From the entries, copy out every line in which the word "documentclass" is found.
═══
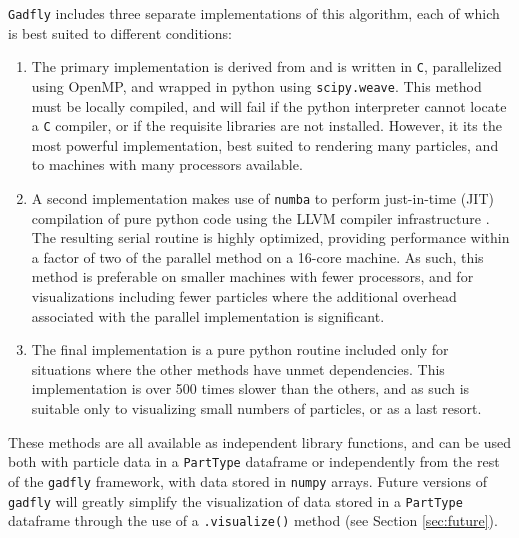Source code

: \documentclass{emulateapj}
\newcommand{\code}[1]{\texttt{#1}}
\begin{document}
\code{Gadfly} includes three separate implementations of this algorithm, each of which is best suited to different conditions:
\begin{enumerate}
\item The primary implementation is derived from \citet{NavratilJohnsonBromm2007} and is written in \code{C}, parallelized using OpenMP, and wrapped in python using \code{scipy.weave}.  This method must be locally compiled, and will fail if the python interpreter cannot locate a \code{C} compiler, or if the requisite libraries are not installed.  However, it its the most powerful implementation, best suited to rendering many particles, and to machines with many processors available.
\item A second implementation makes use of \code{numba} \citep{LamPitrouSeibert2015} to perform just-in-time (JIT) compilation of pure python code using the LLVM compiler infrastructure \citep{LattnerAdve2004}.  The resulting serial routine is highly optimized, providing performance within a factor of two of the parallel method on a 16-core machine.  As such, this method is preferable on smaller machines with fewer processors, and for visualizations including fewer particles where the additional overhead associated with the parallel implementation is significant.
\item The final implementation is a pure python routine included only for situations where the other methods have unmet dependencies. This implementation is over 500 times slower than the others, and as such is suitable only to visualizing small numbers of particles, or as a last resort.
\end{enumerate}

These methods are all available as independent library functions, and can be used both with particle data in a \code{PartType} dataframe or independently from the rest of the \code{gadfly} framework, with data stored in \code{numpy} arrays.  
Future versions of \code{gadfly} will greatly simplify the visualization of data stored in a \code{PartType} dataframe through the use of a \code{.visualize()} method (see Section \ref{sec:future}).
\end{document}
═══
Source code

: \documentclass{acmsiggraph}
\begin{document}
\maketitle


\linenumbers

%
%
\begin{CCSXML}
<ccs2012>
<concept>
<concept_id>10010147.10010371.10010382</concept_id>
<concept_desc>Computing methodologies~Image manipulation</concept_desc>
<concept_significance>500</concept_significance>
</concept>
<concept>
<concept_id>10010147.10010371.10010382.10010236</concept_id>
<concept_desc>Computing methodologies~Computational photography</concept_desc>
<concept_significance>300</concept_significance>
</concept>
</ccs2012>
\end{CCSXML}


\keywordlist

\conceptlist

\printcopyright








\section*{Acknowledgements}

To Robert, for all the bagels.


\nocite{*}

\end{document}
═══
# Result below
: \documentclass{emulateapj}
: \documentclass{acmsiggraph}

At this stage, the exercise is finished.